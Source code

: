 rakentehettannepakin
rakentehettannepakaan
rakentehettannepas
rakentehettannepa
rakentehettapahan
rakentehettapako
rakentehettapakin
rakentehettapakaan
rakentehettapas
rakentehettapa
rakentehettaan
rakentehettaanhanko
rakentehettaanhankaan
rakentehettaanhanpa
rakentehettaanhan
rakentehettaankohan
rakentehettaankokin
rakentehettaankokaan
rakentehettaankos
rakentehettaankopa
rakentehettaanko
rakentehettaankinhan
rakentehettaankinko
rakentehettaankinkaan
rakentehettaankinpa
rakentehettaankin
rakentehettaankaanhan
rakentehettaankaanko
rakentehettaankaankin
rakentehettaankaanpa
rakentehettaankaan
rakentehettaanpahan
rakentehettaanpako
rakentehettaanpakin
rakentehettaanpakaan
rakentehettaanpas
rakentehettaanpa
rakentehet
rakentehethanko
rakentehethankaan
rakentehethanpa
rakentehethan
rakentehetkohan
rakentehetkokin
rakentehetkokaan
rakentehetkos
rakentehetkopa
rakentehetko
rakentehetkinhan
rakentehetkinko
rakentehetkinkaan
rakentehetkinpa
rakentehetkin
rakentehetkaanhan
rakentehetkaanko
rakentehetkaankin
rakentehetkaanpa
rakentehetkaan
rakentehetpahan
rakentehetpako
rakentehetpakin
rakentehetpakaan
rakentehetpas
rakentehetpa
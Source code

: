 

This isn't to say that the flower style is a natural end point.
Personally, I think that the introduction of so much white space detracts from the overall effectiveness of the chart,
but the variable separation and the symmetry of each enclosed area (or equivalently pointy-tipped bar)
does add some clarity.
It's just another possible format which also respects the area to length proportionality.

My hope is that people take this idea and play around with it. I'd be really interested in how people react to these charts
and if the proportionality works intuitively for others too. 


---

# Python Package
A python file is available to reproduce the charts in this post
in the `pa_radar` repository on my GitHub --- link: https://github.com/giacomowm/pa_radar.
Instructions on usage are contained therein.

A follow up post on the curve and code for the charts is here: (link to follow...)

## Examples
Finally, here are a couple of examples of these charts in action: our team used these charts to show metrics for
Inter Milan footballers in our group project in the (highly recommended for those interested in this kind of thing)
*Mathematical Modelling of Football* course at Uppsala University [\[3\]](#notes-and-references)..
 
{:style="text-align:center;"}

● ● ● ●

In the data, find how many lines hold the string "that", and answer with the number only.

* **EXERCISE RESPONSE**: 3